(Dataset items)
[Start of Attachment]

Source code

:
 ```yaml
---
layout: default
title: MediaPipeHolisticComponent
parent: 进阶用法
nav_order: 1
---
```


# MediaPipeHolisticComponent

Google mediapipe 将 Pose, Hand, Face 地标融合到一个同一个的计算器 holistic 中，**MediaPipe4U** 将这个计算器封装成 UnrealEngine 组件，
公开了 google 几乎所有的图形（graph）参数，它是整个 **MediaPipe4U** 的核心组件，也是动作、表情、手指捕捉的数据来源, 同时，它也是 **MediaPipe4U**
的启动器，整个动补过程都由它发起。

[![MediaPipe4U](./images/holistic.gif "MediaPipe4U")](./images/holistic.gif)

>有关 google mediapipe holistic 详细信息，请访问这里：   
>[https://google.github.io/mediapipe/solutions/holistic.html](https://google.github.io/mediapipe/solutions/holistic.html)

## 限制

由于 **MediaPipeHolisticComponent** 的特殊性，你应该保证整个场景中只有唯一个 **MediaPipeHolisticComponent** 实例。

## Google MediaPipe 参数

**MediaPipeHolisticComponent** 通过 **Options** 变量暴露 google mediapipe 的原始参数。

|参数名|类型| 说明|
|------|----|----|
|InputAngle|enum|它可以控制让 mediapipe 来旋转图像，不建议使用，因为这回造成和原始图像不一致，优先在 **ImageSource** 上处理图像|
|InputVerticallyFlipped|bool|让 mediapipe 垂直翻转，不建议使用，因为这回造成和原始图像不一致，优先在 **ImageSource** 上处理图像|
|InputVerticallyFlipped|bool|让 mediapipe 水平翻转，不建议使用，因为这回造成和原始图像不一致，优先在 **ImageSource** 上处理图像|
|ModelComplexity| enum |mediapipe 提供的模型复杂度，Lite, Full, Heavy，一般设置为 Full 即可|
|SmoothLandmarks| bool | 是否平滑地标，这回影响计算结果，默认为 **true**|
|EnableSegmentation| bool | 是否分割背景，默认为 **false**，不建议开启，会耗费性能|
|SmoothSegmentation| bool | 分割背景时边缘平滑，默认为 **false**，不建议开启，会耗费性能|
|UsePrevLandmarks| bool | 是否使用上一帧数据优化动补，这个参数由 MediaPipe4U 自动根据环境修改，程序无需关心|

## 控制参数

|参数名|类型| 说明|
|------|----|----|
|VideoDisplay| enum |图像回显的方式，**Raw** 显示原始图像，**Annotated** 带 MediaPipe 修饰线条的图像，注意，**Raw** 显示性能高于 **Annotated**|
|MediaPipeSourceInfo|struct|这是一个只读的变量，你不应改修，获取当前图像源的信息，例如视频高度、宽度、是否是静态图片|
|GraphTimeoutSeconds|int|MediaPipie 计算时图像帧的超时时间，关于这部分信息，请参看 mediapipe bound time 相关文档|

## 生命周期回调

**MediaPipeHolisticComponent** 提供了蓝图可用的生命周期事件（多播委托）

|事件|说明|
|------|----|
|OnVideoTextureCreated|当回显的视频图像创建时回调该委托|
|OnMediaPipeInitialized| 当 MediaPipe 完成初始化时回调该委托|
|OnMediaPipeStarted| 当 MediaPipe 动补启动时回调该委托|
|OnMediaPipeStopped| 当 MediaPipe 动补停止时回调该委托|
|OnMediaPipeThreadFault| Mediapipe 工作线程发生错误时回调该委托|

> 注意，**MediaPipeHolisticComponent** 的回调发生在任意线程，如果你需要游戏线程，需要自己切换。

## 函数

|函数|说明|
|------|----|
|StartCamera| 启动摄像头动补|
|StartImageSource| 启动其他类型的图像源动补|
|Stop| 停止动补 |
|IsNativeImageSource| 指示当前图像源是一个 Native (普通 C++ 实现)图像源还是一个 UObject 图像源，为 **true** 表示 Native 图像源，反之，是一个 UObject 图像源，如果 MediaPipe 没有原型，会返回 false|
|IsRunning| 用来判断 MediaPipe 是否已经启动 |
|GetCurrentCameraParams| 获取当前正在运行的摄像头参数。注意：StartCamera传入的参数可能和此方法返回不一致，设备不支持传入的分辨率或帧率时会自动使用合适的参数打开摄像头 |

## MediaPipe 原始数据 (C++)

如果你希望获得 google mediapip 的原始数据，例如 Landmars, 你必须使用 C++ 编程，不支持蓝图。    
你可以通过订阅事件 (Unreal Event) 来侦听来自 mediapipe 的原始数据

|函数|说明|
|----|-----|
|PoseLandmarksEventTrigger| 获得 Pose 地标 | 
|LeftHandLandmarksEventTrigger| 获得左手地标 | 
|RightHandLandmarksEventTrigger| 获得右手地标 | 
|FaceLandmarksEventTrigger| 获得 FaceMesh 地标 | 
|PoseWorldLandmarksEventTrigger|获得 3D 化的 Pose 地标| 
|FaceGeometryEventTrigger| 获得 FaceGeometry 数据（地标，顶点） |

[End of Attachment]

What is expected: Work through the data and report how many of its lines hold the word "InputVerticallyFlipped", giving only the figure.

Answer to this problem: 2